Tuesday, September 10, 2013

Humanure

September 10

The big news is that we have a humanure system in place (see The Humanure Handbook: a guide to composting human manure, by Joseph Jenkins). Guy has become our in-house sanitation technician, building first a privy that we used all of our first year here, and now developing the bucket-with-wood-shavings recipient and the composting bins that will receive the weekly deposits. I must say that it’s all very neat and clean and I can’t imagine anyone having a problem with it once they give it a try. It’s a long term project because the final product, months of layering the humanure/sawdust mixture with hay or straw, needs to compost for a year, so that we probably won’t begin using this composted manure until sometime in 2015.

Guy collected the bamboo from the stream banks near our house.
A thick layer of straw will line the bottom of the bin.

The first bin will take several months to fill and then a year to compost.
I am so proud of Guy for setting this up.
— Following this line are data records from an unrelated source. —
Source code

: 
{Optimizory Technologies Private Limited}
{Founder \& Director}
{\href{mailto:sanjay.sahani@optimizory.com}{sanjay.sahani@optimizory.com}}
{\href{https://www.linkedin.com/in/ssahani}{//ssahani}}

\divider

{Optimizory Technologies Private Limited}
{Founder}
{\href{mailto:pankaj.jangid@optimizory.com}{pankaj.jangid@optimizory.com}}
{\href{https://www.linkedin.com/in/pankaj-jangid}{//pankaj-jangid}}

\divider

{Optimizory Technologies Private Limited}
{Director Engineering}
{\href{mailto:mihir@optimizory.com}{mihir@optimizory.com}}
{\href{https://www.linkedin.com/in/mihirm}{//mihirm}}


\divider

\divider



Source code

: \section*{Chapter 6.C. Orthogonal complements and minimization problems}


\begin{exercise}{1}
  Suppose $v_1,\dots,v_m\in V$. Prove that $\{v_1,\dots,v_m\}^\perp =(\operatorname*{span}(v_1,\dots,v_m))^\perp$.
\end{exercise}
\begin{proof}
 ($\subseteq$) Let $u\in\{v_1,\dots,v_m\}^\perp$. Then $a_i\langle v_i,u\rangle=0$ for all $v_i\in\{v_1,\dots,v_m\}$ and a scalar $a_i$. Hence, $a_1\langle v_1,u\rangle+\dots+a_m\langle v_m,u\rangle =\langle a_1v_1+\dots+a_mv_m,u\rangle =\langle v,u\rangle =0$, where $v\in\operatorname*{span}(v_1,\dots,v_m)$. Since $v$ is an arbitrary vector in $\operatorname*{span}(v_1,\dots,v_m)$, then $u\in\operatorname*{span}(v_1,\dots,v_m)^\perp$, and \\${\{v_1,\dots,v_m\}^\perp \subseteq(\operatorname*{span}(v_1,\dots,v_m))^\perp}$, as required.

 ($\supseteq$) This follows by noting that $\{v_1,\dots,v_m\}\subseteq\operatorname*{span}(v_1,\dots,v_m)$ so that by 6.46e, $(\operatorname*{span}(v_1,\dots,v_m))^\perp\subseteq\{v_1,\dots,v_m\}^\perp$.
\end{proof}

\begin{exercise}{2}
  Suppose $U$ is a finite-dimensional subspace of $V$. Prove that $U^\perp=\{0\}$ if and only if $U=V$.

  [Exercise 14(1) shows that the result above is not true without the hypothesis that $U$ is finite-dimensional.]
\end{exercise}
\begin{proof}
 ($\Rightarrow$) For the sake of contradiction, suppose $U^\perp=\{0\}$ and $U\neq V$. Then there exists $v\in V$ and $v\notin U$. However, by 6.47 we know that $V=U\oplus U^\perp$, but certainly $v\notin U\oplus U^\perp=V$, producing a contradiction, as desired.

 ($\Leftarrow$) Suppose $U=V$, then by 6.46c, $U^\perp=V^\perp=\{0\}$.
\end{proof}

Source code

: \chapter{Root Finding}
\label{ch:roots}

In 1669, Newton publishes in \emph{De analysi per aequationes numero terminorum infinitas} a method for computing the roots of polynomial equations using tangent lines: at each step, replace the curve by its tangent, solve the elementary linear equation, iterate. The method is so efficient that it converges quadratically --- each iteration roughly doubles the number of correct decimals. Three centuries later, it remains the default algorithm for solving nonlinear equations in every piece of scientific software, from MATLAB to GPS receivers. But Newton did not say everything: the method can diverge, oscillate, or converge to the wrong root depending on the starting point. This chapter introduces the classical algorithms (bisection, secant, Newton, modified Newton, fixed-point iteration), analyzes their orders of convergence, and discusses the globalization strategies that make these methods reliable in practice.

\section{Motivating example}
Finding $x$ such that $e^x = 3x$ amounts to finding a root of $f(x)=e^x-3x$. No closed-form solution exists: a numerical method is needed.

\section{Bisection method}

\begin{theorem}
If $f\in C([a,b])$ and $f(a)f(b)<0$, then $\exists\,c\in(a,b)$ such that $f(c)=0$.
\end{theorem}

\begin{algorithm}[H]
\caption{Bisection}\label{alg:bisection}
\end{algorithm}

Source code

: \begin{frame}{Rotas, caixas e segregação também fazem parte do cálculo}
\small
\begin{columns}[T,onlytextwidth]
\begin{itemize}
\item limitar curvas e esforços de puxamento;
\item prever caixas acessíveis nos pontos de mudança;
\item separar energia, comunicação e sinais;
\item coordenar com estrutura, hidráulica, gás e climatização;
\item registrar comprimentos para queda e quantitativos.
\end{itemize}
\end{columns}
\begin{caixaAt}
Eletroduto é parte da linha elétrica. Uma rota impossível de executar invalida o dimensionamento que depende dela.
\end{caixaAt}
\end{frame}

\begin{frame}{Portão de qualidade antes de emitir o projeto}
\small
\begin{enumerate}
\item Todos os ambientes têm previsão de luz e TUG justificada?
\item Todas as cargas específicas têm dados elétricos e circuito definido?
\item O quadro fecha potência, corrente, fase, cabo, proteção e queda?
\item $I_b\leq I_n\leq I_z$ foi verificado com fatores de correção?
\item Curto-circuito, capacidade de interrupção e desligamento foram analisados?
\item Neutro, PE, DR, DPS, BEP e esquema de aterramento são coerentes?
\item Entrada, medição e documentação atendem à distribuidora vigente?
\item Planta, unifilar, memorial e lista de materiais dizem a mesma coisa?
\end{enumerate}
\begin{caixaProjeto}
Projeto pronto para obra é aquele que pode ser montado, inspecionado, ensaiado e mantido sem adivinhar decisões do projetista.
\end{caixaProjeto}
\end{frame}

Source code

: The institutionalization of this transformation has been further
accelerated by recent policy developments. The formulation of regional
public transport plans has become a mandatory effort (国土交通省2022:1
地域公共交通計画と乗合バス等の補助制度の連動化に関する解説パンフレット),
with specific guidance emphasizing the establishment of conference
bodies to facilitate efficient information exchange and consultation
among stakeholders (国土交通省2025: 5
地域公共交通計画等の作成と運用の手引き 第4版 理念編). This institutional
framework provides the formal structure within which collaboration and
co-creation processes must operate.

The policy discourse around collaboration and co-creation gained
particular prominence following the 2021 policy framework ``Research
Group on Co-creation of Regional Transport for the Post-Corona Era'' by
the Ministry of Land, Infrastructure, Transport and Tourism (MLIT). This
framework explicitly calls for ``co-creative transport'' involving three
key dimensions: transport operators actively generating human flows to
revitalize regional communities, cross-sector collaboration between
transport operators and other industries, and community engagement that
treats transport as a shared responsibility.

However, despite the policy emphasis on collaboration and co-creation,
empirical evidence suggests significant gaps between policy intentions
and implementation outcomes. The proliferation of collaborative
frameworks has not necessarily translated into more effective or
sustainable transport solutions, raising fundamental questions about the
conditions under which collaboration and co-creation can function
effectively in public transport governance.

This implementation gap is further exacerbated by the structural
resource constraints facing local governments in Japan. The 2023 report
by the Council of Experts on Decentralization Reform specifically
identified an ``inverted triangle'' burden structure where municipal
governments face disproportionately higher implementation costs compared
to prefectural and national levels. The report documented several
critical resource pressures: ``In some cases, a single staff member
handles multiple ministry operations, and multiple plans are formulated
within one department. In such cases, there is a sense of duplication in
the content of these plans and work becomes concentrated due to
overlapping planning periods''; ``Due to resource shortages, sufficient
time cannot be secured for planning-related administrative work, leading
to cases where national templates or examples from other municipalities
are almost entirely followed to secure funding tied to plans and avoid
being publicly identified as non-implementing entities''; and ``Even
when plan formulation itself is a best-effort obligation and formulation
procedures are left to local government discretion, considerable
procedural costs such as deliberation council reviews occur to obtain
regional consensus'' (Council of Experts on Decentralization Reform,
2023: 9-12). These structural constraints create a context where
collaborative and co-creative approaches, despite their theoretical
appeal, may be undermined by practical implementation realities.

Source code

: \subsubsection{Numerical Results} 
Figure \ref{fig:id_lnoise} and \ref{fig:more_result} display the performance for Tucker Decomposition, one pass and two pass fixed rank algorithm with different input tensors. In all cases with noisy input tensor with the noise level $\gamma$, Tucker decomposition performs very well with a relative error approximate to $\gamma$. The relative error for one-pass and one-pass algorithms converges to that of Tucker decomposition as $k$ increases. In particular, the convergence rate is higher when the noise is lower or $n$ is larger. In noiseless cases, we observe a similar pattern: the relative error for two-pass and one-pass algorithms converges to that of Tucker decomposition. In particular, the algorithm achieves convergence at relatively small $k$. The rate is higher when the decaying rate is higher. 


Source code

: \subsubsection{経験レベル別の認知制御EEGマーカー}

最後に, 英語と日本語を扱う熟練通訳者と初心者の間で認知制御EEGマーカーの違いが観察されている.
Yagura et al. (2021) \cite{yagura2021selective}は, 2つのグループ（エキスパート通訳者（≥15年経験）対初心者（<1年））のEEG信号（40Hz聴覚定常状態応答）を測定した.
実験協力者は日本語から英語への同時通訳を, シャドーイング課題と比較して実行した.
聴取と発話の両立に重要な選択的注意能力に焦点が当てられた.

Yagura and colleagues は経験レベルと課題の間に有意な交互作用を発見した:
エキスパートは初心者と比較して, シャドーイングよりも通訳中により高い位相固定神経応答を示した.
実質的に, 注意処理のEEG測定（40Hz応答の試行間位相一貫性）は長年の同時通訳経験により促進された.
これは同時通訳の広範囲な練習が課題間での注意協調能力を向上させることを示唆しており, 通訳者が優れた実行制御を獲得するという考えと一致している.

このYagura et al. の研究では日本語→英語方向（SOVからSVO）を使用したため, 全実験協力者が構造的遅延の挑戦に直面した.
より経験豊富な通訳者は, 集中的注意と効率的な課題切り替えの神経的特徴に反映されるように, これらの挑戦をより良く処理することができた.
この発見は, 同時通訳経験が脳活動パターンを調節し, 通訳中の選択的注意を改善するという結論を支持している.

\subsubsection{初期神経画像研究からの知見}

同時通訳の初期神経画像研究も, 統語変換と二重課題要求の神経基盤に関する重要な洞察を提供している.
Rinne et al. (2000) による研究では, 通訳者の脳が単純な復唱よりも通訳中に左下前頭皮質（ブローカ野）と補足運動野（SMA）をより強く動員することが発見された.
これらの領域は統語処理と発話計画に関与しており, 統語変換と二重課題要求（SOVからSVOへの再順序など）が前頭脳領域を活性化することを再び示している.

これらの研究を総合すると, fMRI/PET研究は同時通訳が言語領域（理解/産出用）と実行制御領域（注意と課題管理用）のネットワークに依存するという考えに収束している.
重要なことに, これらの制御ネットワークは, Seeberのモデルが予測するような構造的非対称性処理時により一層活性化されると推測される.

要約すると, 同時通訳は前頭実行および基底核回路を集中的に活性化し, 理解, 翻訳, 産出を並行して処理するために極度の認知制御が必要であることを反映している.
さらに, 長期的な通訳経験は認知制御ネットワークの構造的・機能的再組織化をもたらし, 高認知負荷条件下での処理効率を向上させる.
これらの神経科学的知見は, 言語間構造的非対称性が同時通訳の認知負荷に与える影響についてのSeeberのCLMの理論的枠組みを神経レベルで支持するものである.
I think it’s hard to move from the comfort and convenience of the flush toilet – which represented at one time a huge improvement in sanitation around the world, and still means the difference between sickness and health for millions of people in backward city conditions – to a system that not only preserves our dwindling water supplies but provides a rich organic fertilizer for growing food.


The first section of the horse shoe garden that we're preparing for vegetables.
We’re putting in our vegetable garden, following the Square Foot Gardening System combined with tips from permaculture manuals and from gardening books for this part of the world (similar in some ways to Florida). Our vegetables last year never thrived the way we expected, after our successful gardening in Bethlehem, and we’ve realized that in addition to the insects and the cows the soil itself failed us. One important solution is to use indigenous edible plants that thrive naturally in this climate and soil. But almost no one is doing this because centuries of immigration has meant the introduction of all the typical European, Middle Easter and Asian vegetables.

Greta at the wood stove. The gas stove is directly behind me.

Back in April my my neighbor gave me her old six-burner stove when she acquired a newer one - well, today I tried out the oven for the first time. We still have a lot of squash left over from April; I cook it up for lunch in a variety of combinations such as sautéed with onion, garlic, green beans, tomato and turmeric, but I love baking it in a Betty Crocker recipe for Zucchini Bread. The problem with my stove is that one of the burners doesn’t turn off, so once the bottled gas is turned on that burner has to stay in use. Can’t use the oven without using that burner. Solution: cook up a tomato sauce and let it simmer for as long as the bread takes to bake.

Our old but still serviceable six-burner stove.
I


I only understood the secret of a good tomato sauce a few years ago, long after my days at The Green Café. I read these words, “The secret of a good tomato sauce is letting it simmer for at least an hour.” Olive oil, chopped onions, ripe tomatoes, lots of minced garlic, a few dollops of tomato paste, herb of choice (eg. basil or oregano) mix well, allow to begin sticking to the pan before adding water, then simmer, simmer, simmer. Yum. 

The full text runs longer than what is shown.